Published: 13th July 2013 07:25 AM  |   Last Updated: 13th July 2013 07:25 AM   |  A+A-

Even while the propriety of its food security ordinance is being debated, the UPA government is reportedly mulling bringing other ordinances just before the monsoon session starts. Media reports have quoted senior ministers indicating that the government plans to come out with ordinances to undo a recent Supreme Court verdict on the AICTE’s powers to regulate technical education and the Central Information Commission’s recent order bringing political parties within the ambit of the Right to Information Act.

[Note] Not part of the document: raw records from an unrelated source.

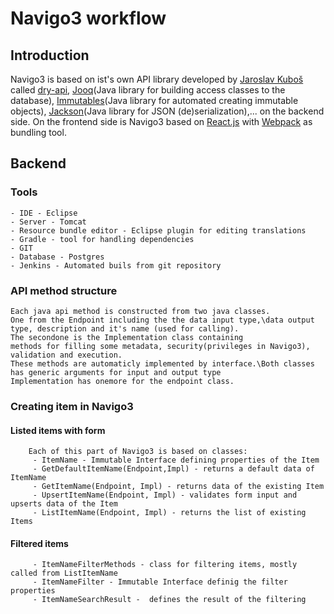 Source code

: # Navigo3 workflow

## Introduction
Navigo3 is based on ist's own API library developed by [Jaroslav Kuboš](https://kubos.cz) called [dry-api](https://github.com/NavigoSolutions/dry-api), [Jooq](https://www.jooq.org/")(Java library for building access classes to the database), [Immutables]("https://immutables.github.io/)(Java library for automated creating immutable objects), [Jackson](https://github.com/FasterXML/jackson)(Java library for JSON (de)serialization),... on the backend side.
On the frontend side is Navigo3 based on [React.js](https://reactjs.org/) with [Webpack](https://webpack.js.org/) as bundling tool.


## Backend
  ### Tools
    - IDE - Eclipse
    - Server - Tomcat
    - Resource bundle editor - Eclipse plugin for editing translations
    - Gradle - tool for handling dependencies
    - GIT
    - Database - Postgres
    - Jenkins - Automated buils from git repository
  ### API method structure
    Each java api method is constructed from two java classes.
    One from the Endpoint including the the data input type,\data output type, description and it's name (used for calling).
    The secondone is the Implementation class containing  
    methods for filling some metadata, security(privileges in Navigo3), validation and execution.
    These methods are automaticly implemented by interface.\Both classes has generic arguments for input and output type
    Implementation has onemore for the endpoint class.
 ### Creating item in Navigo3
   #### Listed items with form
        Each of this part of Navigo3 is based on classes:
         - ItemName - Immutable Interface defining properties of the Item
         - GetDefaultItemName(Endpoint,Impl) - returns a default data of ItemName
         - GetItemName(Endpoint, Impl) - returns data of the existing Item
         - UpsertItemName(Endpoint, Impl) - validates form input and upserts data of the Item
         - ListItemName(Endpoint, Impl) - returns the list of existing Items
   #### Filtered items
         - ItemNameFilterMethods - class for filtering items, mostly called from ListItemName
         - ItemNameFilter - Immutable Interface definig the filter properties
         - ItemNameSearchResult -  defines the result of the filtering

The ordinance-making powers of the head of the executive are a legacy of the British Raj, when the governor general was not responsible to the British parliament and was always opposed by leaders of the freedom struggle. It was retained in the Constitution despite opposition to enable the government to handle emergency situations when the legislature was not in session. Several Supreme Court judgments have subsequently indicated that even when the legislatures are not in session, the power to issue ordinance can be used only when the president is “satisfied” that there are extraordinary circumstances justifying the exercise of such a special power.

Opposition parties have a point when they described that the ordinance on food security amounts to a disregard for parliament’s supremacy and a public interest litigation has also been filed in the Supreme Court challenging it. The food security Bill had been introduced in parliament and there was no extraordinary situation to justify the resort to the ordinance route. Similar is the case with CIC’s decision on political parties and the Supreme Court’s verdict on AICTE’s powers. Important legislation having wider political and economic implications should not be rushed through without thorough discussion among lawmakers. The Centre will do well to drop any plans to bring another ordinance. Due process of lawmaking cannot be subverted for political gains.